Aleta Baun, Pejuang Lingkungan serta Budaya Masyarakat Mollo
Aktivis lingkungan yang lebih dikenal dengan sapaan “Mama Aleta” ini merupakan peraih penghargaan Goldman Environmental Prize 2013. Perempuan tangguh ini berasal dari Desa Naususu, Kecamatan Mollo Utara, Kabupaten Timor Tengah Selatan, NTT.
Sejak tahun 1996, Mama Aleta berusaha melakukan penyelamatan lingkungan, sosial, serta budaya masyarakat Mollo. Pada waktu itu Mama Aleta menggerakkan massa melawan dua perusahaan tambang yang menduduki bukit sakral untuk orang Mollo , sebab di bukit itu ingin dibangun perusahaan tambang yang akan mengeruk marmer. Perjuangan Aleta dan masyarakat Mollo pun membuahkan hasil pada 2007, izin operasional tambang di daerah tersebut pun dihentikan.
Yuyun Ismawati, Pendiri Bali Fokus
Lain cerita dengan yang dilakukan Yuyun Ismawati. Wanita alumnus Institut Negeri Bandung (ITB) ini memulai kiprahnya sebagai konsultan pemerintah, hingga akhirnya ia memutuskan untuk mendirikan NGO-nya sendiri, bernama Bali Fokus. Yuyun pun seorang pegiat lingkungan, dengan tangan dinginya ia ubah satu desa yang kumuh menjadi bersih.
Dikutip dari antara.com, pada Desember 2007, Yuyun bersama ketiga rekan aktivis WNA lingkungan dari Global Alliance for Incinerator Alternatives (GAIA) bahkan sempat ditahan polisi. Penahanan mereka dilakukan karena mengikuti aksi penolakan pembangunan pembangkit listrik tenaga sampah di Gedebage Bandung.
Insinyur ini berhasil menemukan alat pengolahan air rumah tangga yang disebut bio sand filter. Dengan alat sederhana ini, kualitas air yang digunakan warga bisa menjadi lebih baik dan bisa mengurangi ketergantungan terhadap air minum kemasan.
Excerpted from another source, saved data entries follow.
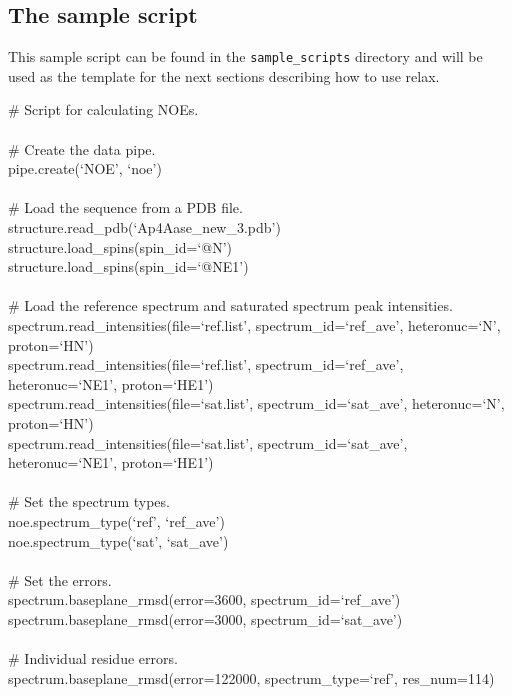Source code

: \subsection{The sample script}

This sample script can be found in the \texttt{sample\_scripts} directory and will be used as the template for the next sections describing how to use relax.

\begin{exampleenv}
\# Script for calculating NOEs. \\
 \\
\# Create the data pipe. \\
pipe.create(`NOE', `noe') \\
 \\
\# Load the sequence from a PDB file. \\
structure.read\_pdb(`Ap4Aase\_new\_3.pdb') \\
structure.load\_spins(spin\_id=`@N') \\
structure.load\_spins(spin\_id=`@NE1') \\
 \\
\# Load the reference spectrum and saturated spectrum peak intensities. \\
spectrum.read\_intensities(file=`ref.list', spectrum\_id=`ref\_ave', heteronuc=`N', proton=`HN') \\
spectrum.read\_intensities(file=`ref.list', spectrum\_id=`ref\_ave', heteronuc=`NE1', proton=`HE1') \\
spectrum.read\_intensities(file=`sat.list', spectrum\_id=`sat\_ave', heteronuc=`N', proton=`HN') \\
spectrum.read\_intensities(file=`sat.list', spectrum\_id=`sat\_ave', heteronuc=`NE1', proton=`HE1') \\
 \\
\# Set the spectrum types. \\
noe.spectrum\_type(`ref', `ref\_ave') \\
noe.spectrum\_type(`sat', `sat\_ave') \\
 \\
\# Set the errors. \\
spectrum.baseplane\_rmsd(error=3600, spectrum\_id=`ref\_ave') \\
spectrum.baseplane\_rmsd(error=3000, spectrum\_id=`sat\_ave') \\
 \\
\# Individual residue errors. \\
spectrum.baseplane\_rmsd(error=122000, spectrum\_type=`ref', res\_num=114) \\

\end{exampleenv}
Alhasil, seluruh limbah keluarga disalurkan pada satu saluran terpadu menuju instalasi pengolahan air limbah di pintu masuk desa. Setelah sistem pengolahan ini diterapkan, tak ada lagi limbah rumah tangga yang menggenang di jalan. Ibu dua putri ini pun menyebarluaskan sistem pengelolaan sampah dan sanitasi ke 300 kota kabupaten di Indonesia. Pun juga sudah diterapkan di Zambia, Afrika Selatan, dan Filipina.
Selain itu, wanita paruh baya ini “memaksa” para pebisnis hotel di Bali beserta masyarakat yang bermukim dekat kawasan hotel dalam mengelola sampah-sampah hotel untuk didaur ulang menjadi pupuk kompos hingga aneka barang kerajinan. Atas kerja kerasnya tersebut, Yuyun diganjar penghargaan yang sama diraih Mama Aleta di tahun 2009 di San Francisco, Amerika Serikat.
Henry Saragih, Pengusung Agroekologi
Berbeda dengan dua wanita sebelumnya, Henry bukanlah peraih Anugerah Lingkungan Goldman. Pria asli tanah Sumatra Utara ini adalah koordinator Gerakan Petani Internasional (La Via Campesina) dengan lebih dari 200 juta anggota di 70 negara. Sejak tahun 2001, Henry mengusung Deklarasi Hak Asasi Petani agar dijadikan salah satu kovenan Perserikatan Bangsa-Bangsa. Meski awalnya tidak digubris, pria ini tak pernah patah arang.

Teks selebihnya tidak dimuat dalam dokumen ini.